Mas a falta de higiene não era exclusiva do “quarto” de António. Na casa de três pisos não havia água nem luz. Os objectos amontoavam-se por todo o lado, incluindo restos de comida podre. Nada de estranhar, já que o pai recolhia todo o tipo de materiais do lixo. As janelas estavam sempre fechadas e os estores corridos. A luz era de velas. “Em toda a casa respirava-se um ar pútrido, por falta de arejamento e um cheiro intenso a urina, fezes e comida podre, de tal modo que no dia 2 de Junho de 2015, quando os bombeiros lá entraram, tiveram de colocar máscaras no nariz para conseguirem respirar”, lê-se na acusação.
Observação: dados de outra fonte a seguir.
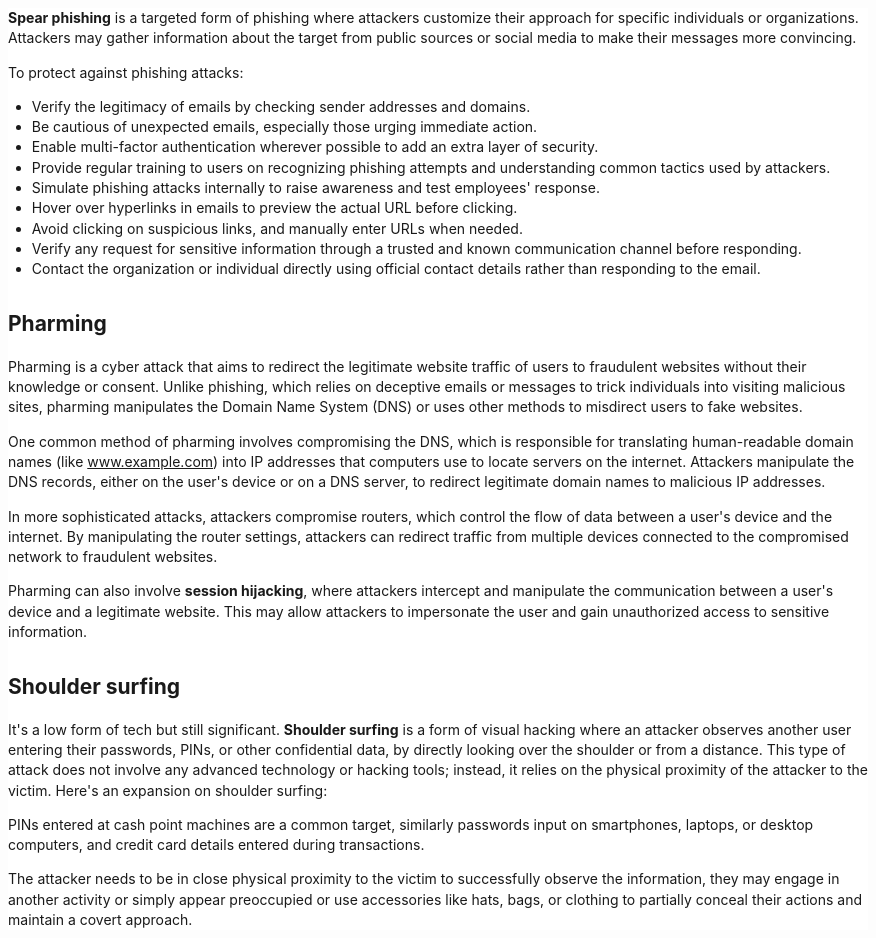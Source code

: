**Spear phishing** is a targeted form of phishing where attackers customize their approach for specific individuals or organizations.  Attackers may gather information about the target from public sources or social media to make their messages more convincing.

To protect against phishing attacks:

- Verify the legitimacy of emails by checking sender addresses and domains.
- Be cautious of unexpected emails, especially those urging immediate action.
- Enable multi-factor authentication wherever possible to add an extra layer of security.
- Provide regular training to users on recognizing phishing attempts and understanding common tactics used by attackers.
- Simulate phishing attacks internally to raise awareness and test employees' response.
- Hover over hyperlinks in emails to preview the actual URL before clicking.
- Avoid clicking on suspicious links, and manually enter URLs when needed.
- Verify any request for sensitive information through a trusted and known communication channel before responding.
- Contact the organization or individual directly using official contact details rather than responding to the email.  

## Pharming 

Pharming is a cyber attack that aims to redirect the legitimate website traffic of users to fraudulent websites without their knowledge or consent. Unlike phishing, which relies on deceptive emails or messages to trick individuals into visiting malicious sites, pharming manipulates the Domain Name System (DNS) or uses other methods to misdirect users to fake websites. 

One common method of pharming involves compromising the DNS, which is responsible for translating human-readable domain names (like www.example.com) into IP addresses that computers use to locate servers on the internet.  Attackers manipulate the DNS records, either on the user's device or on a DNS server, to redirect legitimate domain names to malicious IP addresses.

In more sophisticated attacks, attackers compromise routers, which control the flow of data between a user's device and the internet.  By manipulating the router settings, attackers can redirect traffic from multiple devices connected to the compromised network to fraudulent websites.

Pharming can also involve **session hijacking**, where attackers intercept and manipulate the communication between a user's device and a legitimate website. This may allow attackers to impersonate the user and gain unauthorized access to sensitive information.

## Shoulder surfing

It's a low form of tech but still significant. **Shoulder surfing** is a form of visual hacking where an attacker observes another user entering their passwords, PINs, or other confidential data, by directly looking over the shoulder or from a distance. This type of attack does not involve any advanced technology or hacking tools; instead, it relies on the physical proximity of the attacker to the victim. Here's an expansion on shoulder surfing:

PINs entered at cash point machines are a common target, similarly passwords input on smartphones, laptops, or desktop computers, and credit card details entered during transactions.

The attacker needs to be in close physical proximity to the victim to successfully observe the information, they may engage in another activity or simply appear preoccupied or use accessories like hats, bags, or clothing to partially conceal their actions and maintain a covert approach.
O Ministério Público localiza o início da clausura em 2007 e atribui-a ao facto de António e Ana Sofia terem começado a manifestar sintomas de problemas psíquicos. “Mas nunca receberam tratamento para tal, dado que os arguidos nunca os levaram ao médico nem permitiram que algum médico os observasse, situação que fez com que os seus problemas de saúde mental se fossem agravando ao longo do tempo”, sublinha-se na acusação.  

A única divisão que tinha uma cama era o quarto do casal. Ana Sofia também não tinha direito a uma. “Os arguidos mantinham os seus filhos, que sabiam ser totalmente dependentes deles, a viver em condições degradantes, confinados àquela casa, não lhes dando banho, não lhes cortando o cabelo nem unhas, não os penteando, nem lhes ministrando medicamentos e vestindo-os com roupas esfarrapadas e sujas”.

A procuradora faz, aliás, questão de explicar que, em 1986, ano em que o casal - ela são-tomense e ele cabo-verdiano - foi viver para a Rua Nova da Ribeira, na Amoreira, os filhos, então com 12 e 10 anos, “aparentavam ser crianças normais”. Ainda frequentaram a escola primária, mas terão sido os pais que os “impediram” de continuar os estudos. Mesmo nessa altura havia sinais estranhos na família. “A arguida com frequência mandava o seu filho António ir para a escola descalço, dizendo-lhe que ‘havia muitos sapatos em Cascais’, e atirava pedras na sua direcção”, escreve o Ministério Público.

Contactados pelo PÚBLICO, os advogados dos dois arguidos, ambos defensores oficiosos, recusaram comentar a acusação.